Köln Morricone spielt das Lied vom Tod

Köln · Als die Mundharmonika ertönt und sich ihr Klang in alle Ohren schneidet, geht ein Raunen durch die Kölner Arena. Das berühmte Thema "Der Mann mit der Mundharmonika" kennt natürlich jeder der rund 8000 Besucher. Man muss kurz innehalten und ergründen, was mehr beeindruckt: Die schiere Präsenz von über 100 Chorsängern und Musikern des Tschechischen Nationalen Symphonieorchesters und des ungarischen Kodály Chors. Oder dass man ihnen einen ordentlichen Sound gezaubert hat auf der Anlage, über die sonst Popmusik tönt. Dass ein 87-Jähriger seine eigene legendäre Filmmusik für ein Werk dirigiert, das in Deutschland "Spiel mir das Lied vom Tod" heißt: Ennio Morricone, der für über 500 Filme komponiert hat.

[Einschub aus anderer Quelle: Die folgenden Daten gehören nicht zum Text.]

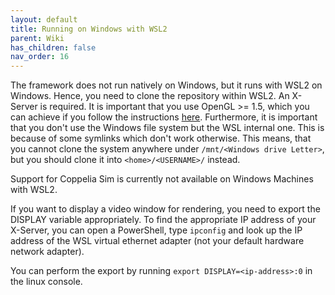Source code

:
 ```yaml
---
layout: default
title: Running on Windows with WSL2
parent: Wiki
has_children: false
nav_order: 16
---
```


The framework does not run natively on Windows, but it runs with WSL2 on Windows. Hence, you need to clone the repository within WSL2. An X-Server is required. It is important that you use OpenGL >= 1.5, which you can achieve if you follow the instructions [here](https://linuxtut.com/en/2841f1f15d364c2377a1/).
Furthermore, it is important that you don't use the Windows file system but the WSL internal one. This is because of some symlinks which don't work otherwise. This means, that you cannot clone the system anywhere under `/mnt/<Windows drive Letter>`, but you should clone it into `<home>/<USERNAME>/` instead.

Support for Coppelia Sim is currently not available on Windows Machines with WSL2.

If you want to display a video window for rendering, you need to export the DISPLAY variable appropriately. To find the appropriate IP address of your X-Server, you can open a PowerShell, type `ipconfig` and look up the IP address of the WSL virtual ethernet adapter (not your default hardware network adapter). 

You can perform the export by running `export DISPLAY=<ip-address>:0` in the linux console.
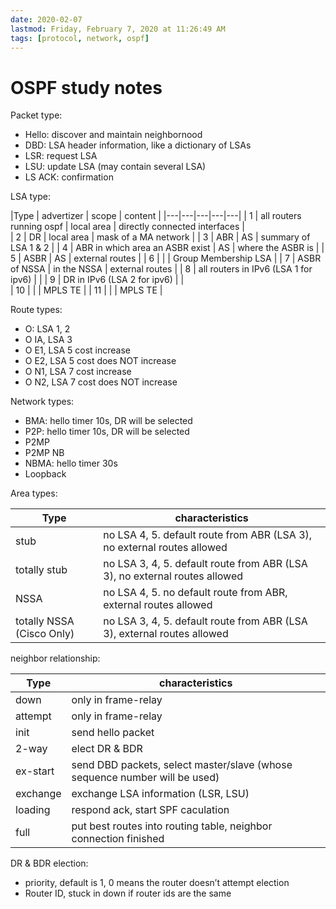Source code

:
 ```yaml
---
date: 2020-02-07
lastmod: Friday, February 7, 2020 at 11:26:49 AM
tags: [protocol, network, ospf]
---
```

# OSPF study notes

Packet type:
* Hello: discover and maintain neighbornood
* DBD: LSA header information, like a dictionary of LSAs
* LSR: request LSA
* LSU: update LSA (may contain several LSA)
* LS ACK: confirmation

LSA type:

|Type   | advertizer | scope  | content  |
|---|---|---|---|---|
| 1 | all routers running ospf | local area  | directly connected interfaces |  
| 2 | DR | local area  | mask of a MA network |
| 3 | ABR | AS | summary of LSA 1 & 2 |
| 4 | ABR in which area an ASBR exist | AS | where the ASBR is |
| 5 | ASBR | AS | external routes |
| 6 |   |   | Group Membership LSA |
| 7 | ASBR of NSSA | in the NSSA | external routes  |
| 8 | all routers in IPv6 (LSA 1 for ipv6) |   | 
| 9 | DR in IPv6 (LSA 2 for ipv6)  |   |  
| 10 |   |   | MPLS TE |
| 11 |   |   | MPLS TE |


Route types:

* O: LSA 1, 2
* O IA, LSA 3
* O E1, LSA 5 cost increase
* O E2, LSA 5 cost does NOT increase
* O N1, LSA 7 cost increase
* O N2, LSA 7 cost does NOT increase

Network types:
* BMA: hello timer 10s, DR will be selected
* P2P: hello timer 10s, DR will be selected
* P2MP
* P2MP NB
* NBMA: hello timer 30s
* Loopback

Area types:

| Type   |  characteristics  |
|---|---|
| stub | no LSA 4, 5. default route from ABR (LSA 3), no external routes allowed |
| totally stub | no LSA 3, 4, 5. default route from ABR (LSA 3), no external routes allowed |
| NSSA | no LSA 4, 5. no default route from ABR, external routes allowed |
| totally NSSA (Cisco Only) | no LSA 3, 4, 5. default route from ABR (LSA 3), external routes allowed |

neighbor relationship:

| Type   |  characteristics  |
|---|---|
| down | only in frame-relay |
| attempt | only in frame-relay |
| init | send hello packet |
| 2-way | elect DR & BDR |
| ex-start | send DBD packets, select master/slave (whose sequence number will be used) |
| exchange | exchange LSA information (LSR, LSU) |
| loading | respond ack, start SPF caculation |
| full | put best routes into routing table, neighbor connection finished |

DR & BDR election:

* priority, default is 1, 0 means the router doesn’t attempt election
* Router ID, stuck in down if router ids are the same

Seit 60 Jahren ist der Mann aktiv - und macht nicht den Eindruck, am Ende angekommen zu sein. Mit zwei Stücken aus dem Tarantino-Film "The Hateful 8" präsentiert er sich zur Eröffnung der zweiten Hälfte dieses 29 Stücke langen Abends auf der Höhe der Zeit. Celli und Bässe spielen präzise ein unheilvolles Stakkato. Es klingt, als hätte Morricone das berühmte Motiv aus "Psycho" tiefer gelegt, mit noch mehr Drängen und Dräuen versehen.

Man muss "The Hateful 8" nicht gesehen haben, um bei dieser Musik zu ahnen, wie böse er endet. So ist das immer bei Morricone: Seine Kompositionen, die meist von einem einzigen, starken, wiedererkennbaren Motiv getragen werden, eröffnen Räume. Sie lassen ohne Leinwand große Bilder entstehen. Sie charakterisieren Menschen besser, als man das mit Worten könnte. Deshalb mussten Sergio Leones Westernhelden nicht viel reden.

"Chi Mai" aus "Der Profi", das Hauptthema aus "The Good, the Bad and the Ugly" - immer wieder lässt sich das Publikum zu Standing Ovations hinreißen für eine lebende Legende.